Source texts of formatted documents
____

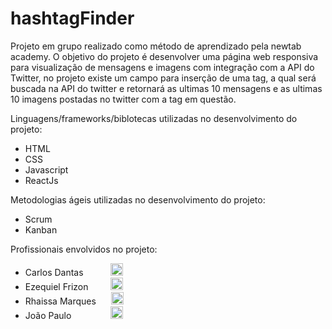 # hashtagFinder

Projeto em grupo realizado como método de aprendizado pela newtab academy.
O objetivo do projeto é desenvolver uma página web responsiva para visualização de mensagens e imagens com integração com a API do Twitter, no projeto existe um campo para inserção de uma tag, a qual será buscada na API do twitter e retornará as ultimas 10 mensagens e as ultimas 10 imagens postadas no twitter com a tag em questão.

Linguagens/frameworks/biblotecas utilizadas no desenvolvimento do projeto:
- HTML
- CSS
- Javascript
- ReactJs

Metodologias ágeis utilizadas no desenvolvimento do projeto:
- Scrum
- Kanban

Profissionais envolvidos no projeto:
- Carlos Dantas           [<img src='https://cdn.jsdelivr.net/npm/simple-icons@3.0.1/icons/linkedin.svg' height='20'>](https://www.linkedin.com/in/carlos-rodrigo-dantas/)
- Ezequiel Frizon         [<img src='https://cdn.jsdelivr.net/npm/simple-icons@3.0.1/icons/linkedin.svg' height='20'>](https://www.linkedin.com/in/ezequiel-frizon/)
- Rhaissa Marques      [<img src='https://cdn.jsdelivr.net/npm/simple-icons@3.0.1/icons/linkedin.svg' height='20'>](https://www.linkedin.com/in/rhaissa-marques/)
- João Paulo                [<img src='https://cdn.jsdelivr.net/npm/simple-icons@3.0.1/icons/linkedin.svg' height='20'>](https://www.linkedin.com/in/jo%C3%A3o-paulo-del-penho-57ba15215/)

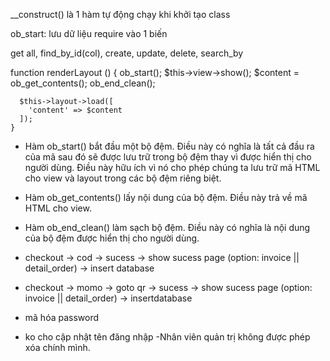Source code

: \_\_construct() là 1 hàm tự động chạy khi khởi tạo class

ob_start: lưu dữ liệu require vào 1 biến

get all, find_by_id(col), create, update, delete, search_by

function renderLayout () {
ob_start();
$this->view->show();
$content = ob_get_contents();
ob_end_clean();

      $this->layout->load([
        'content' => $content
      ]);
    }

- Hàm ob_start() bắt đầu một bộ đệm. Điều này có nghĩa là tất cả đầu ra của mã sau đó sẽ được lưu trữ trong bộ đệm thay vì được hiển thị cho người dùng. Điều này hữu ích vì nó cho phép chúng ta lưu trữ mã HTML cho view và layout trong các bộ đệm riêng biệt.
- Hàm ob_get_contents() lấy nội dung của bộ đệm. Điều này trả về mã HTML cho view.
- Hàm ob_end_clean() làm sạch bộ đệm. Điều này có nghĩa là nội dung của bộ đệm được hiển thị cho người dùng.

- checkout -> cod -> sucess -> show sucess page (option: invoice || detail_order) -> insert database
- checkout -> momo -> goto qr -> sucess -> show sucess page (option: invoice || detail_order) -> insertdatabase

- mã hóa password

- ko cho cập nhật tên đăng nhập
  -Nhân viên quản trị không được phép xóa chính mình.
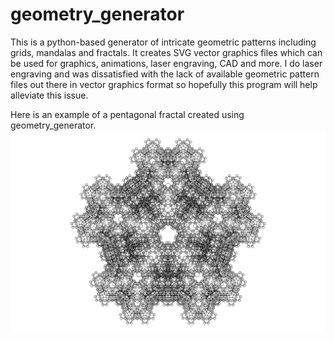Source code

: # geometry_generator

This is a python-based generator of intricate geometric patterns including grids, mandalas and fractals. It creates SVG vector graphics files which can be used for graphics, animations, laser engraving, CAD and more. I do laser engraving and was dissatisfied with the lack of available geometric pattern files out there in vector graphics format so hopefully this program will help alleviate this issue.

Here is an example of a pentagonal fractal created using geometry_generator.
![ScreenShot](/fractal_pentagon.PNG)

____

* _Exercise prompt_
The answer is the complete set of records, copied exactly, with pictures omitted.

* _Your solution_
 # hashtagFinder

Projeto em grupo realizado como método de aprendizado pela newtab academy.
O objetivo do projeto é desenvolver uma página web responsiva para visualização de mensagens e imagens com integração com a API do Twitter, no projeto existe um campo para inserção de uma tag, a qual será buscada na API do twitter e retornará as ultimas 10 mensagens e as ultimas 10 imagens postadas no twitter com a tag em questão.

Linguagens/frameworks/biblotecas utilizadas no desenvolvimento do projeto:
- HTML
- CSS
- Javascript
- ReactJs

Metodologias ágeis utilizadas no desenvolvimento do projeto:
- Scrum
- Kanban

Profissionais envolvidos no projeto:
- Carlos Dantas           [<img src='https://cdn.jsdelivr.net/npm/simple-icons@3.0.1/icons/linkedin.svg' height='20'>](https://www.linkedin.com/in/carlos-rodrigo-dantas/)
- Ezequiel Frizon         [<img src='https://cdn.jsdelivr.net/npm/simple-icons@3.0.1/icons/linkedin.svg' height='20'>](https://www.linkedin.com/in/ezequiel-frizon/)
- Rhaissa Marques      [<img src='https://cdn.jsdelivr.net/npm/simple-icons@3.0.1/icons/linkedin.svg' height='20'>](https://www.linkedin.com/in/rhaissa-marques/)
- João Paulo                [<img src='https://cdn.jsdelivr.net/npm/simple-icons@3.0.1/icons/linkedin.svg' height='20'>](https://www.linkedin.com/in/jo%C3%A3o-paulo-del-penho-57ba15215/)

Source code

: \_\_construct() là 1 hàm tự động chạy khi khởi tạo class

ob_start: lưu dữ liệu require vào 1 biến

get all, find_by_id(col), create, update, delete, search_by

function renderLayout () {
ob_start();
$this->view->show();
$content = ob_get_contents();
ob_end_clean();

      $this->layout->load([
        'content' => $content
      ]);
    }

- Hàm ob_start() bắt đầu một bộ đệm. Điều này có nghĩa là tất cả đầu ra của mã sau đó sẽ được lưu trữ trong bộ đệm thay vì được hiển thị cho người dùng. Điều này hữu ích vì nó cho phép chúng ta lưu trữ mã HTML cho view và layout trong các bộ đệm riêng biệt.
- Hàm ob_get_contents() lấy nội dung của bộ đệm. Điều này trả về mã HTML cho view.
- Hàm ob_end_clean() làm sạch bộ đệm. Điều này có nghĩa là nội dung của bộ đệm được hiển thị cho người dùng.

- checkout -> cod -> sucess -> show sucess page (option: invoice || detail_order) -> insert database
- checkout -> momo -> goto qr -> sucess -> show sucess page (option: invoice || detail_order) -> insertdatabase

- mã hóa password

- ko cho cập nhật tên đăng nhập
  -Nhân viên quản trị không được phép xóa chính mình.
Source code

: # geometry_generator

This is a python-based generator of intricate geometric patterns including grids, mandalas and fractals. It creates SVG vector graphics files which can be used for graphics, animations, laser engraving, CAD and more. I do laser engraving and was dissatisfied with the lack of available geometric pattern files out there in vector graphics format so hopefully this program will help alleviate this issue.

Here is an example of a pentagonal fractal created using geometry_generator.
![ScreenShot](/fractal_pentagon.PNG)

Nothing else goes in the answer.